▶ [DIRECTIONS]
Report every line of the records that includes the word "Josephine".

▶ [SUPPLIED DATA]
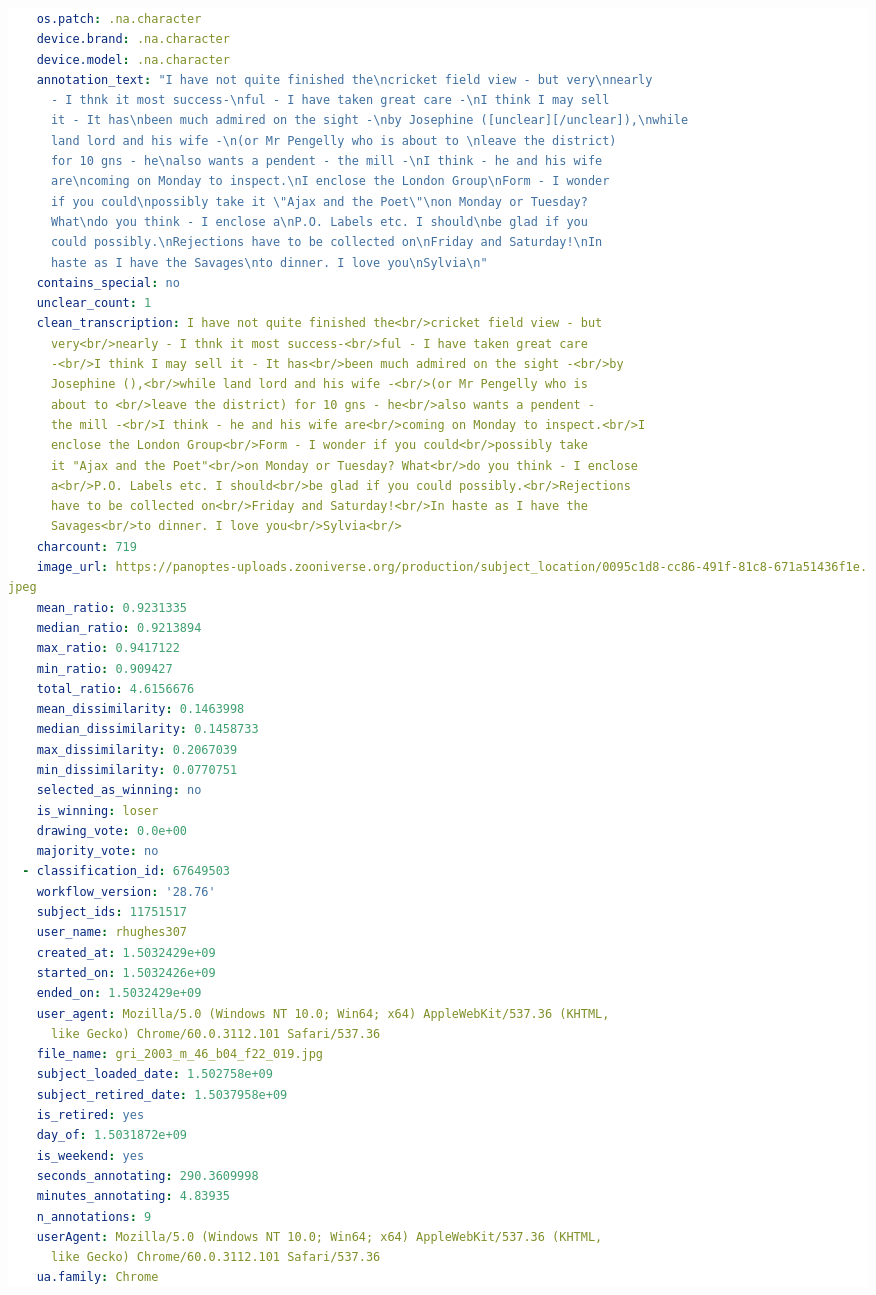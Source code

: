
 ```yaml
    os.patch: .na.character
    device.brand: .na.character
    device.model: .na.character
    annotation_text: "I have not quite finished the\ncricket field view - but very\nnearly
      - I thnk it most success-\nful - I have taken great care -\nI think I may sell
      it - It has\nbeen much admired on the sight -\nby Josephine ([unclear][/unclear]),\nwhile
      land lord and his wife -\n(or Mr Pengelly who is about to \nleave the district)
      for 10 gns - he\nalso wants a pendent - the mill -\nI think - he and his wife
      are\ncoming on Monday to inspect.\nI enclose the London Group\nForm - I wonder
      if you could\npossibly take it \"Ajax and the Poet\"\non Monday or Tuesday?
      What\ndo you think - I enclose a\nP.O. Labels etc. I should\nbe glad if you
      could possibly.\nRejections have to be collected on\nFriday and Saturday!\nIn
      haste as I have the Savages\nto dinner. I love you\nSylvia\n"
    contains_special: no
    unclear_count: 1
    clean_transcription: I have not quite finished the<br/>cricket field view - but
      very<br/>nearly - I thnk it most success-<br/>ful - I have taken great care
      -<br/>I think I may sell it - It has<br/>been much admired on the sight -<br/>by
      Josephine (),<br/>while land lord and his wife -<br/>(or Mr Pengelly who is
      about to <br/>leave the district) for 10 gns - he<br/>also wants a pendent -
      the mill -<br/>I think - he and his wife are<br/>coming on Monday to inspect.<br/>I
      enclose the London Group<br/>Form - I wonder if you could<br/>possibly take
      it "Ajax and the Poet"<br/>on Monday or Tuesday? What<br/>do you think - I enclose
      a<br/>P.O. Labels etc. I should<br/>be glad if you could possibly.<br/>Rejections
      have to be collected on<br/>Friday and Saturday!<br/>In haste as I have the
      Savages<br/>to dinner. I love you<br/>Sylvia<br/>
    charcount: 719
    image_url: https://panoptes-uploads.zooniverse.org/production/subject_location/0095c1d8-cc86-491f-81c8-671a51436f1e.jpeg
    mean_ratio: 0.9231335
    median_ratio: 0.9213894
    max_ratio: 0.9417122
    min_ratio: 0.909427
    total_ratio: 4.6156676
    mean_dissimilarity: 0.1463998
    median_dissimilarity: 0.1458733
    max_dissimilarity: 0.2067039
    min_dissimilarity: 0.0770751
    selected_as_winning: no
    is_winning: loser
    drawing_vote: 0.0e+00
    majority_vote: no
  - classification_id: 67649503
    workflow_version: '28.76'
    subject_ids: 11751517
    user_name: rhughes307
    created_at: 1.5032429e+09
    started_on: 1.5032426e+09
    ended_on: 1.5032429e+09
    user_agent: Mozilla/5.0 (Windows NT 10.0; Win64; x64) AppleWebKit/537.36 (KHTML,
      like Gecko) Chrome/60.0.3112.101 Safari/537.36
    file_name: gri_2003_m_46_b04_f22_019.jpg
    subject_loaded_date: 1.502758e+09
    subject_retired_date: 1.5037958e+09
    is_retired: yes
    day_of: 1.5031872e+09
    is_weekend: yes
    seconds_annotating: 290.3609998
    minutes_annotating: 4.83935
    n_annotations: 9
    userAgent: Mozilla/5.0 (Windows NT 10.0; Win64; x64) AppleWebKit/537.36 (KHTML,
      like Gecko) Chrome/60.0.3112.101 Safari/537.36
    ua.family: Chrome
```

▶ [PROBLEM SOLUTION]
      it - It has\nbeen much admired on the sight -\nby Josephine ([unclear][/unclear]),\nwhile
      Josephine (),<br/>while land lord and his wife -<br/>(or Mr Pengelly who is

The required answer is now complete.